Move the Smiley Face of WordPress Stats

Why would you want to move the smiley face of WordPress stats from the footer to somewhere else? Good question with equally good answers.

Someone in a Facebook group that I’m a member of asked about the accuracy of WordPress stats. He said site visitor stats measured by Google Analytics and his web server show much higher visitor numbers than shown by WordPress stats.

Someone else suggested that a big discrepancy between WP Stats or Jetpack Stats and other analytics software might be caused by the beaming beacon of WP Stats — known as the smiley face — not loading on some pages. I thought that too. This made me wonder whether the WP Stats beacon could be moved. And it can.

So why might WP Stats not load?

The function that adds the stats beacon to web pages is attached to the site’s footer with <?php add_action( ‘wp_footer’, ‘stats_footer’, 101 ) ?> . If wp_footer() is not called by a theme then the tracking beacon will not be loaded.

Plugins installed into WordPress might prevent the WP Stats beacon from loading in the footer.

Web browsers might not be able to load some pages completely. This could be caused by a slow connection, DNS problems, browser plugins that are badly coded or by browser plugins that deliberately block trackers.

We can’t stop browser plugins from blocking WP Stats but we can move the stats beacon out of the page footer to somewhere the beacon will load even if the site footer doesn’t load.

How to move the WP Stats beacon

Add this little code snippet to your theme’s functions.php file:

<?php
if (function_exists('stats_footer')) {

    function vr_move_wp_stats($content) {
            $stats=stats_footer();
            $content = $stats.$content;
            return $content;
    }

    remove_action( 'wp_footer', 'stats_footer', 101 );
    add_filter('the_content','vr_move_wp_stats');
    
}
?>

The smiley face icon of WP Stats is loaded by the function stats_footer(). The code shown above unhooks stats_footer() from loading in wp_footer() then re-hooks the stats_footer() function into the page content filter known as “the_content()”.

I chose to hook into the_content() because it is available in all themes that display content. If you want to place the smiley somewhere else you could look for hooks in your theme and latch the stats_footer() function onto one of those theme specific hooks.
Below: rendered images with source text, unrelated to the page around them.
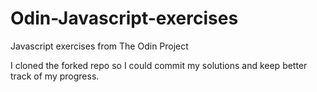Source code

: # Odin-Javascript-exercises
Javascript exercises from The Odin Project

I cloned the forked repo so I could commit my solutions and keep better track of my progress. 
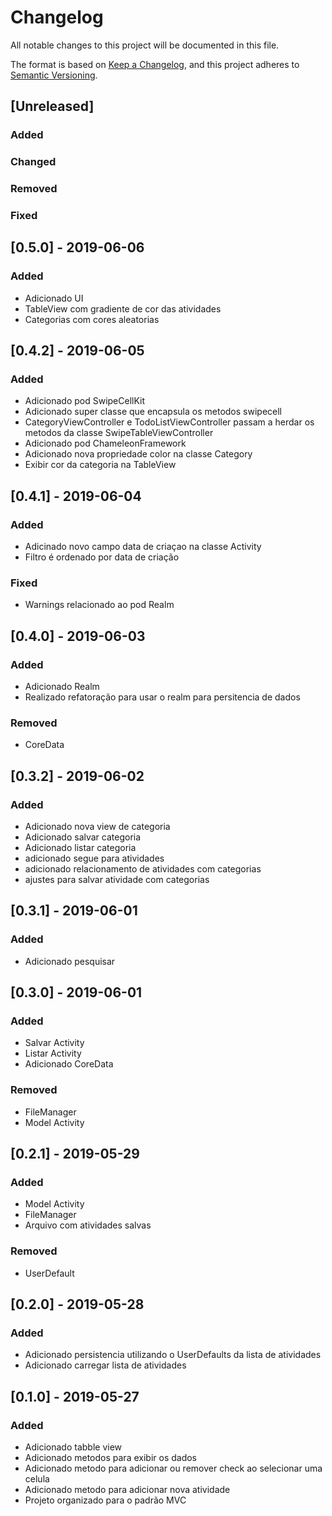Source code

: # Changelog
All notable changes to this project will be documented in this file.

The format is based on [Keep a Changelog](https://keepachangelog.com/en/1.0.0/),
and this project adheres to [Semantic Versioning](https://semver.org/spec/v2.0.0.html).

## [Unreleased]

### Added
### Changed
### Removed
### Fixed

## [0.5.0] - 2019-06-06
### Added
- Adicionado UI 
- TableView com gradiente de cor das atividades
- Categorias com cores aleatorias

## [0.4.2] - 2019-06-05
### Added
- Adicionado pod SwipeCellKit
- Adicionado super classe que encapsula os metodos swipecell
- CategoryViewController e TodoListViewController passam a herdar os metodos da classe SwipeTableViewController
- Adicionado pod ChameleonFramework
- Adicionado nova propriedade color na classe Category
- Exibir cor da categoria na TableView

## [0.4.1] - 2019-06-04
### Added
- Adicinado novo campo data de criaçao na classe Activity
- Filtro é ordenado por data de criação
### Fixed
- Warnings relacionado ao pod Realm

## [0.4.0] - 2019-06-03
### Added
- Adicionado Realm
- Realizado refatoração para usar o realm para persitencia de dados
### Removed
- CoreData

## [0.3.2] - 2019-06-02
### Added
- Adicionado nova view de categoria
- Adicionado salvar categoria
- Adicionado listar categoria
- adicionado segue para atividades
- adicionado relacionamento de atividades com categorias
- ajustes para salvar atividade com categorias


## [0.3.1] - 2019-06-01
### Added
- Adicionado pesquisar


## [0.3.0] - 2019-06-01
### Added
- Salvar Activity 
- Listar Activity
- Adicionado CoreData
### Removed
-  FileManager
-  Model Activity

## [0.2.1] - 2019-05-29
### Added
- Model Activity
- FileManager
- Arquivo com atividades salvas
### Removed
-  UserDefault

## [0.2.0] - 2019-05-28
### Added
- Adicionado persistencia utilizando o UserDefaults da lista de atividades
- Adicionado carregar lista de atividades 

## [0.1.0] - 2019-05-27

### Added
- Adicionado tabble view
- Adicionado metodos para exibir os dados 
- Adicionado metodo para adicionar ou remover check ao selecionar uma celula
- Adicionado metodo para adicionar nova atividade
- Projeto organizado para o padrão MVC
For example, in Genesis themes, we can hook directly into the genesis_header() hook to place the smiley icon into the header, like this:

<?php
if (function_exists('stats_footer')) {

    remove_action( 'wp_footer', 'stats_footer', 101 );
    add_action( 'genesis_header', 'stats_footer' );
    
}
?>

Want to know what WP Stats measures?

A little detour…

WordPress Stats records both visits and visitors but shows only visitor stats in the dashboard of self-hosted WordPress sites.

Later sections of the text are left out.